It’s always a difficult issue this one – should we revert to Greenwich Mean Time, as we have just done this last night and so by “gained” an hour, or should we continue year round in British Summer Time, one hour in advance of GMT?
It set me thinking about just what effect this has on us here on the farm. Guided by the clock, we get up about 6.30am but have had to wait recently until later each morning before we can feed the animals. Before about 7.45am they are still fast asleep. However, this year, we have no children to get up for school and no frantic scramble to get animals fed before bundling boys into the car. Not quite such a mad rush therefore and we have waited a little longer without anxiety. While this means a slightly more leisurely start in the mornings it does make for a shorter day since I was then not finishing feeding until 9am-ish. Normally, with children on a tight morning schedule, this would have been impossible without my husband doing the school run.
At the end of the day it has been easy to go out in the afternoon and get back in good time to feed the animals. From today, if I spend the afternoon weaving at Coldharbour Mill, I shall have to make a mad dash back to feed the goats during the day light. If I get back “when it’s dimpsy” – to use a Devon word ( “getting dark”), the goats are settling down for the night. I will not feed in the dark by putting on artificial light. Once the goats are in kid, as they soon will be I hope, I follow a fairly strict policy of natural daylight only except during an emergency. This continues of course when the sheep come in for shearing at Christmas. So far the policy has served me well with the vast majority of goat kids and lambs born during daylight hours.
I suppose this just reinforces the fact that, whatever we as humans ordain in society, the animals work to a different rhythm and for those that work with them the odd hour here or there is an inconvenience we must live with.
The goats and sheep get up with the sun and go to bed with the sun. Seeing them come into the barn in the evening, have a mouthful of good hay and then settle down sleepily with their family of last year’s kids is always an enormous pleasure. Likewise I love to see who is late getting up in the mornings. There are several animals which consistently make my heart skip a beat when I go down to them first thing. They are laid out flat, not moving, while others are eating, stretching and moving about. Fearing the worst I inevitably get caught out when I approach and they leap up, startled out of deep sleep!
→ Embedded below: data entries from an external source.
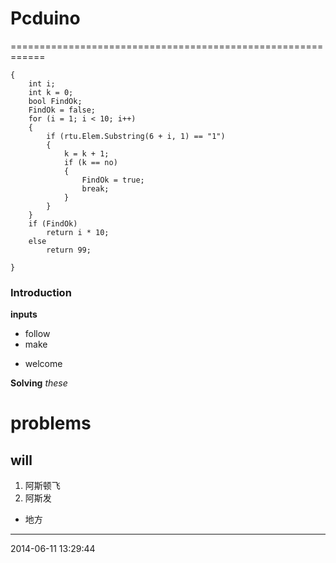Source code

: # Pcduino #
============================================================

```private static int SeqNo(RtuInfo rtu, int no)
{
    int i;
    int k = 0;
    bool FindOk;
    FindOk = false;
    for (i = 1; i < 10; i++)
    {
        if (rtu.Elem.Substring(6 + i, 1) == "1")
        {
            k = k + 1;
            if (k == no)
            {
                FindOk = true;
                break;
            }
        }
    }
    if (FindOk)
        return i * 10;
    else
        return 99;

}
```

### Introduction ###

**inputs**

- follow
- make

* welcome

**Solving** *these* 

# problems #

## will ##

1. 阿斯顿飞
2. 阿斯发

- 地方

----------
2014-06-11 13:29:44 
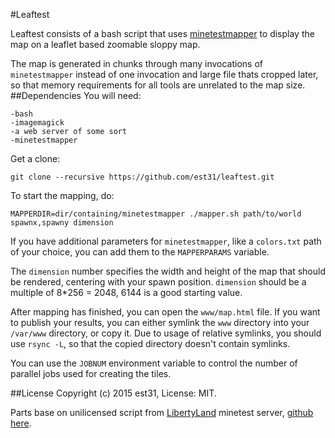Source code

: #Leaftest

Leaftest consists of a bash script that uses [minetestmapper](https://github.com/Rogier-5/minetest-mapper-cpp) to display the map on a leaflet based zoomable sloppy map.

The map is generated in chunks through many invocations of `minetestmapper` instead of one invocation and large file thats cropped later, so that memory requirements for all tools are unrelated to the map size.
##Dependencies
You will need:

    -bash
    -imagemagick
    -a web server of some sort
    -minetestmapper

Get a clone:
```
git clone --recursive https://github.com/est31/leaftest.git
```

To start the mapping, do:
```
MAPPERDIR=dir/containing/minetestmapper ./mapper.sh path/to/world spawnx,spawny dimension
```

If you have additional parameters for `minetestmapper`, like a `colors.txt` path of your choice, you can add them to the `MAPPERPARAMS` variable.

The `dimension` number specifies the width and height of the map that should be rendered, centering with your spawn position. `dimension` should be a multiple of 8*256 =  2048, 6144 is a good starting value.

After mapping has finished, you can open the `www/map.html` file. If you want to publish your results, you can either symlink the `www` directory into your `/var/www` directory, or copy it. Due to usage of relative symlinks, you should use `rsync -L`, so that the copied directory doesn't contain symlinks.

You can use the `JOBNUM` environment variable to control the number of parallel jobs used for creating the tiles.

##License
Copyright (c) 2015 est31, License: MIT.

Parts base on unilicensed script from [LibertyLand](http://www.ayntest.net/pages/liberty-land-map.html) minetest server, [github here](https://github.com/ayntest/ayntest.github.io).

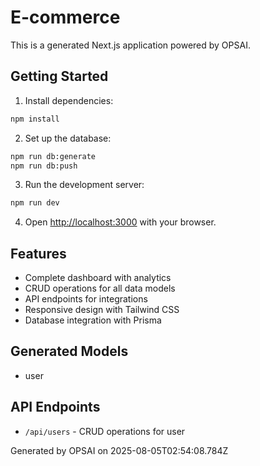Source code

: # E-commerce

This is a generated Next.js application powered by OPSAI.

## Getting Started

1. Install dependencies:
```bash
npm install
```

2. Set up the database:
```bash
npm run db:generate
npm run db:push
```

3. Run the development server:
```bash
npm run dev
```

4. Open [http://localhost:3000](http://localhost:3000) with your browser.

## Features

- Complete dashboard with analytics
- CRUD operations for all data models
- API endpoints for integrations
- Responsive design with Tailwind CSS
- Database integration with Prisma

## Generated Models

- user

## API Endpoints

- `/api/users` - CRUD operations for user

Generated by OPSAI on 2025-08-05T02:54:08.784Z
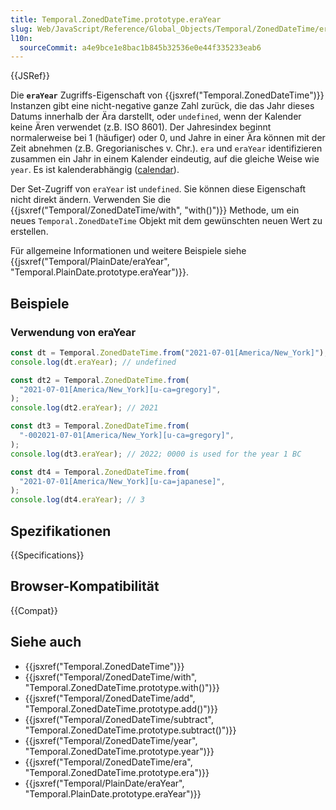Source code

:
 ```yaml
---
title: Temporal.ZonedDateTime.prototype.eraYear
slug: Web/JavaScript/Reference/Global_Objects/Temporal/ZonedDateTime/eraYear
l10n:
  sourceCommit: a4e9bce1e8bac1b845b32536e0e44f335233eab6
---
```


{{JSRef}}

Die **`eraYear`** Zugriffs-Eigenschaft von {{jsxref("Temporal.ZonedDateTime")}} Instanzen gibt eine nicht-negative ganze Zahl zurück, die das Jahr dieses Datums innerhalb der Ära darstellt, oder `undefined`, wenn der Kalender keine Ären verwendet (z.B. ISO 8601). Der Jahresindex beginnt normalerweise bei 1 (häufiger) oder 0, und Jahre in einer Ära können mit der Zeit abnehmen (z.B. Gregorianisches v. Chr.). `era` und `eraYear` identifizieren zusammen ein Jahr in einem Kalender eindeutig, auf die gleiche Weise wie `year`. Es ist kalenderabhängig ([calendar](/de/docs/Web/JavaScript/Reference/Global_Objects/Temporal#calendars)).

Der Set-Zugriff von `eraYear` ist `undefined`. Sie können diese Eigenschaft nicht direkt ändern. Verwenden Sie die {{jsxref("Temporal/ZonedDateTime/with", "with()")}} Methode, um ein neues `Temporal.ZonedDateTime` Objekt mit dem gewünschten neuen Wert zu erstellen.

Für allgemeine Informationen und weitere Beispiele siehe {{jsxref("Temporal/PlainDate/eraYear", "Temporal.PlainDate.prototype.eraYear")}}.

## Beispiele

### Verwendung von eraYear

```js
const dt = Temporal.ZonedDateTime.from("2021-07-01[America/New_York]"); // ISO 8601 calendar
console.log(dt.eraYear); // undefined

const dt2 = Temporal.ZonedDateTime.from(
  "2021-07-01[America/New_York][u-ca=gregory]",
);
console.log(dt2.eraYear); // 2021

const dt3 = Temporal.ZonedDateTime.from(
  "-002021-07-01[America/New_York][u-ca=gregory]",
);
console.log(dt3.eraYear); // 2022; 0000 is used for the year 1 BC

const dt4 = Temporal.ZonedDateTime.from(
  "2021-07-01[America/New_York][u-ca=japanese]",
);
console.log(dt4.eraYear); // 3
```

## Spezifikationen

{{Specifications}}

## Browser-Kompatibilität

{{Compat}}

## Siehe auch

- {{jsxref("Temporal.ZonedDateTime")}}
- {{jsxref("Temporal/ZonedDateTime/with", "Temporal.ZonedDateTime.prototype.with()")}}
- {{jsxref("Temporal/ZonedDateTime/add", "Temporal.ZonedDateTime.prototype.add()")}}
- {{jsxref("Temporal/ZonedDateTime/subtract", "Temporal.ZonedDateTime.prototype.subtract()")}}
- {{jsxref("Temporal/ZonedDateTime/year", "Temporal.ZonedDateTime.prototype.year")}}
- {{jsxref("Temporal/ZonedDateTime/era", "Temporal.ZonedDateTime.prototype.era")}}
- {{jsxref("Temporal/PlainDate/eraYear", "Temporal.PlainDate.prototype.eraYear")}}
I often wonder how things were here for farmers in earlier times. Daylight Saving was introduced in 1916, the middle of the First World War, largely to help conserve precious coal stocks. I imagine it made not a scrap of difference to the farmer here. Even his children, walking the 2 miles along the valley bottom to Oakford Village School, would have gone off by themselves and returned the same way. He and his workers would have gone on at the same time and pace as before. So not much has changed really – has it?